When it comes to marketing on social media, relevance gets you an audience, volume keeps them. The challenge is that marketers overemphasize relevance and deemphasize volume. The consequence is that marketers are missing moments to connect, and it’s the moments that matter in social. 

"Plentitude, Not Scarcity…value is carried by abundance, rather than scarcity, inverting traditional business propositions."

-Kevin Kelly

Kevin Kelly included this idea in his seminal book “New Rules for a New Economy” as one of the core principles of the Network Economy. If these are in fact the rules of the modern economy, why do brands cap the amount of content they push out to to their audiences? They do so because they strive to achieve the highest engagement rates possible on each post. That is the working model of success from our collective TV experience. What brands need to consider is how plentitude systematically increases the probability of connecting a relevant message to their customer, thereby building total engagement. 

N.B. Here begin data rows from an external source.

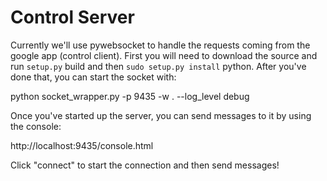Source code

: Control Server
==============

Currently we'll use pywebsocket to handle the requests coming from the google
app (control client). First you will need to download the source and
run ``setup.py`` build and then ``sudo setup.py install`` python. After you've
done that, you can start the socket with:

python socket_wrapper.py -p 9435 -w . --log_level debug

Once you've started up the server, you can send messages to it by using the console:

http://localhost:9435/console.html

Click "connect" to start the connection and then send messages!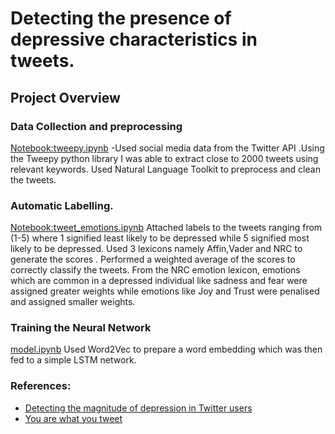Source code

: #   Detecting the presence of depressive characteristics in tweets.

## Project Overview
### Data Collection and preprocessing
[Notebook:tweepy.ipynb](tweepy.ipynb)
-Used social media data from the Twitter API .Using the Tweepy python library I was able to extract close to 2000 tweets using relevant keywords.
Used Natural Language Toolkit to preprocess and clean the tweets.

### Automatic Labelling.
[Notebook:tweet_emotions.ipynb](tweet_emotions.ipynb)
Attached labels to the tweets ranging from (1-5) where 1 signified least likely to be depressed while 5 signified most likely to be depressed.
Used 3 lexicons namely Affin,Vader and NRC to generate the scores .
Performed a weighted average of the scores to correctly classify the tweets.
From the NRC emotion lexicon, emotions which are common in a depressed individual like sadness and fear were assigned greater weights 
while emotions like Joy and Trust were penalised and assigned smaller weights.

### Training the Neural Network 
[model.ipynb](model1.ipynb)
Used Word2Vec to prepare a word embedding which was then fed to a simple LSTM network.

### References:
- [Detecting the magnitude of depression in Twitter users](https://core.ac.uk/download/pdf/329117896.pdf-)
- [You are what you tweet](https://towardsdatascience.com/you-are-what-you-tweet-7e23fb84f4ed)

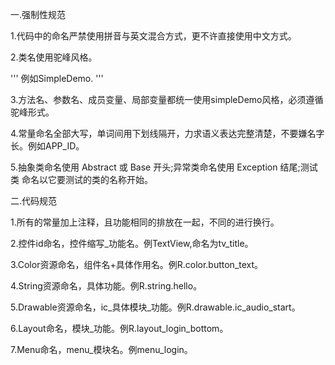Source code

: 一.强制性规范

 1.代码中的命名严禁使用拼音与英文混合方式，更不许直接使用中文方式。

 2.类名使用驼峰风格。


 '''
 例如SimpleDemo.
 '''


 3.方法名、参数名、成员变量、局部变量都统一使用simpleDemo风格，必须遵循驼峰形式。

 4.常量命名全部大写，单词间用下划线隔开，力求语义表达完整清楚，不要嫌名字长。例如APP_ID。

 5.抽象类命名使用 Abstract 或 Base 开头;异常类命名使用 Exception 结尾;测试类 命名以它要测试的类的名称开始。

 二.代码规范

  1.所有的常量加上注释，且功能相同的排放在一起，不同的进行换行。

  2.控件id命名，控件缩写_功能名。例TextView,命名为tv_title。

  3.Color资源命名，组件名+具体作用名。例R.color.button_text。

  4.String资源命名，具体功能。例R.string.hello。

  5.Drawable资源命名，ic_具体模块_功能。例R.drawable.ic_audio_start。

  6.Layout命名，模块_功能。例R.layout_login_bottom。

  7.Menu命名，menu_模块名。例menu_login。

To build this argument, let's start by understanding the assumptions of the status quo. 

At the top of the funnel, modern marketing has been built around engaging your audience to create moments of common culture that create conversation. It’s the conversations that add fuel to the fire of purchase intent and move the customer down the funnel. This concept has been ported to social media with modern marketers talking about limiting volume of posting to increase average engagement. The higher the engagement, the more likely the user is to pass the communication organically. 

Buddy Media came out with a report that 1-4 posts is the best number to post each day. Nestivity did a study of 739,000 tweets and found that quality was better than quantity. Sysomos claims that more than 20 tweets per day is too many. These services looked at engagement per post and landed on their conclusions. These are accurate data based judgements; however, they are founded in the idea of scarcity as the prime value. The fundamental problem with scarcity is that is assumes that when you do post, what you post will be engaging to a wide audience. Fifty years of TV ad creation with its attendant billions in ad testing and research has taught us that it’s impossible to guess how an audience will react.

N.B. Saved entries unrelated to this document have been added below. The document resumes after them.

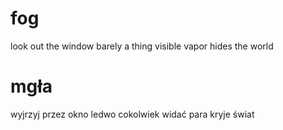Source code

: # fog

look out the window
barely a thing visible
vapor hides the world

# mgła

wyjrzyj przez okno
ledwo cokolwiek widać
para kryje świat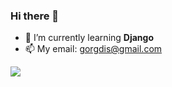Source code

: ### Hi there 👋

- 🌱 I’m currently learning **Django**
- 📫 My email: gorgdis@gmail.com

<img src = "https://github-readme-stats.vercel.app/api/top-langs/?username=abolphazl&layout=compact">
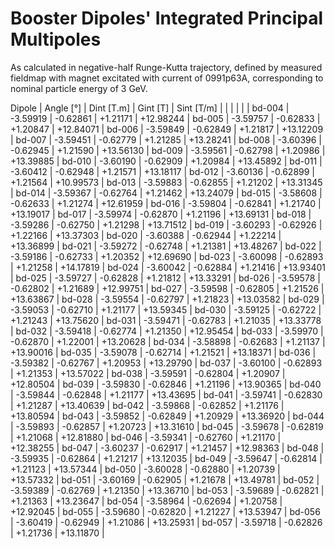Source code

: Booster Dipoles' Integrated Principal Multipoles
================================================

As calculated in negative-half Runge-Kutta trajectory,
defined by measured fieldmap with magnet excitated with current of 0991p63A,
corresponding to nominal particle energy of 3 GeV.

  Dipole   |  Angle [°]  |  Dint [T.m]  |  Gint [T]   | Sint [T/m]  |
           |             |              |             |             |
  bd-004   |  -3.59919   |   -0.62861   |  +1.21171   |  +12.98244  |
  bd-005   |  -3.59757   |   -0.62833   |  +1.20847   |  +12.84071  |
  bd-006   |  -3.59849   |   -0.62849   |  +1.21817   |  +13.12209  |
  bd-007   |  -3.59451   |   -0.62779   |  +1.21285   |  +13.28241  |
  bd-008   |  -3.60396   |   -0.62945   |  +1.21590   |  +13.56130  |
  bd-009   |  -3.59561   |   -0.62798   |  +1.20986   |  +13.39885  |
  bd-010   |  -3.60190   |   -0.62909   |  +1.20984   |  +13.45892  |
  bd-011   |  -3.60412   |   -0.62948   |  +1.21571   |  +13.18117  |
  bd-012   |  -3.60136   |   -0.62899   |  +1.21564   |  +10.99573  |
  bd-013   |  -3.59883   |   -0.62855   |  +1.21202   |  +13.31345  |
  bd-014   |  -3.59367   |   -0.62764   |  +1.21462   |  +13.24079  |
  bd-015   |  -3.58608   |   -0.62633   |  +1.21274   |  +12.61959  |
  bd-016   |  -3.59804   |   -0.62841   |  +1.21740   |  +13.19017  |
  bd-017   |  -3.59974   |   -0.62870   |  +1.21196   |  +13.69131  |
  bd-018   |  -3.59286   |   -0.62750   |  +1.21298   |  +13.71512  |
  bd-019   |  -3.60293   |   -0.62926   |  +1.22166   |  +13.37303  |
  bd-020   |  -3.60388   |   -0.62944   |  +1.22214   |  +13.36899  |
  bd-021   |  -3.59272   |   -0.62748   |  +1.21381   |  +13.48267  |
  bd-022   |  -3.59186   |   -0.62733   |  +1.20352   |  +12.69690  |
  bd-023   |  -3.60098   |   -0.62893   |  +1.21258   |  +14.17819  |
  bd-024   |  -3.60042   |   -0.62884   |  +1.21416   |  +13.93401  |
  bd-025   |  -3.59727   |   -0.62828   |  +1.21812   |  +13.33291  |
  bd-026   |  -3.59578   |   -0.62802   |  +1.21689   |  +12.99751  |
  bd-027   |  -3.59598   |   -0.62805   |  +1.21526   |  +13.63867  |
  bd-028   |  -3.59554   |   -0.62797   |  +1.21823   |  +13.03582  |
  bd-029   |  -3.59053   |   -0.62710   |  +1.21177   |  +13.59345  |
  bd-030   |  -3.59125   |   -0.62722   |  +1.21243   |  +13.75620  |
  bd-031   |  -3.59471   |   -0.62783   |  +1.21035   |  +13.33778  |
  bd-032   |  -3.59418   |   -0.62774   |  +1.21350   |  +12.95454  |
  bd-033   |  -3.59970   |   -0.62870   |  +1.22001   |  +13.20628  |
  bd-034   |  -3.58898   |   -0.62683   |  +1.21137   |  +13.90016  |
  bd-035   |  -3.59078   |   -0.62714   |  +1.21521   |  +13.18371  |
  bd-036   |  -3.59382   |   -0.62767   |  +1.20953   |  +13.29790  |
  bd-037   |  -3.60100   |   -0.62893   |  +1.21353   |  +13.57022  |
  bd-038   |  -3.59591   |   -0.62804   |  +1.20907   |  +12.80504  |
  bd-039   |  -3.59830   |   -0.62846   |  +1.21196   |  +13.90365  |
  bd-040   |  -3.59844   |   -0.62848   |  +1.21177   |  +13.43695  |
  bd-041   |  -3.59741   |   -0.62830   |  +1.21287   |  +13.40639  |
  bd-042   |  -3.59868   |   -0.62852   |  +1.21176   |  +13.80594  |
  bd-043   |  -3.59852   |   -0.62849   |  +1.20929   |  +13.36920  |
  bd-044   |  -3.59893   |   -0.62857   |  +1.20723   |  +13.31610  |
  bd-045   |  -3.59678   |   -0.62819   |  +1.21068   |  +12.81880  |
  bd-046   |  -3.59341   |   -0.62760   |  +1.21170   |  +12.38255  |
  bd-047   |  -3.60237   |   -0.62917   |  +1.21457   |  +12.98363  |
  bd-048   |  -3.59935   |   -0.62864   |  +1.21217   |  +13.12035  |
  bd-049   |  -3.59647   |   -0.62814   |  +1.21123   |  +13.57344  |
  bd-050   |  -3.60028   |   -0.62880   |  +1.20739   |  +13.57332  |
  bd-051   |  -3.60169   |   -0.62905   |  +1.21678   |  +13.49781  |
  bd-052   |  -3.59389   |   -0.62769   |  +1.21350   |  +13.36710  |
  bd-053   |  -3.59689   |   -0.62821   |  +1.21363   |  +13.23647  |
  bd-054   |  -3.58964   |   -0.62694   |  +1.20758   |  +12.92045  |
  bd-055   |  -3.59680   |   -0.62820   |  +1.21227   |  +13.53947  |
  bd-056   |  -3.60419   |   -0.62949   |  +1.21086   |  +13.25931  |
  bd-057   |  -3.59718   |   -0.62826   |  +1.21736   |  +13.11870  |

We simply can’t increase the probability of engagement per post. What we can influence is the probability that we increase total engagement. By total engagement I mean the sum of all the engagements on all the posts published in a period of time. The way we increase that probability is by publishing more. In the Network Age it’s stream media that dominates. When you begin to think about maximizing your exposure across a range of daily moments, your brain switches from how do I engage, to how do I publish relevantly across the entire daypart. Relevance is table stakes; the prime challenge is to be there in the stream when your customer dips in.

There are a few marketers talking openly about the power of volume in social. In 2009 Hubspot, a bit ahead of its time, found that those people/brands that publish at least 22 times a day were the most successful at gathering audiences that engaged. A recent article in Digiday talked about media companies' push for volume, mentioning Forbes as a company who posted their best financial results since 2008 on the back of a high volume posting.

While it’s not surprising that we see media companies pushing volume, what’s encouraging is to see unexpected brands picking up on this strategy. In full disclosure, two Percolate clients prove to be excellent examples of this movement towards volume. University of Phoenix has averaged about 2.13 tweets per day over the past two years. However, in the past few months something has changed. University of Phoenix has been ramping up their content production to 8-10 posts per day. The key to this change has been the community manager’s ability to identify valuable information. The community has been responding positively to this shift, both in terms of engagement and growth.

social media marketingI saw this same story play out when I was leading social strategy for Denny’s. The top line is that Denny’s went from posting ~40 times per week on Facebook and Twitter to posting in excess of 200 times per week. This change occurred because when we looked at our statistics we saw increasing reach, increasing engagement and increasing cultural relevance the more we published. As we steadily increased the volume of communication we kept our eye on two key measures: unfollows and unlikes. If these spiked beyond the normal rate we would know that we had pushed too far and truly annoyed our audience. We never saw that spike, and when I left Denny’s to join Percolate in June of 2013, that trend of increased volume was continuing upwards and all those KPIs were climbing alongside.

Denny’s and University of Phoenix are not traditionally social brands, but they have figured out that relevance + volume is a recipe for social media success. In an economy that rewards plentitude over scarcity, I think that it’s fair to say that this is a recipe that nearly every brand should be following.

Brands must have the confidence to publish at scale. To build that confidence you must have tools to ensure that what is posted is relevant. You must also have a tool that helps you find relevant content to post and to be inspired by. Ultimately you need to become a real time content marketer, and in this day and age, real time means volume. Start pushing your volume envelope today.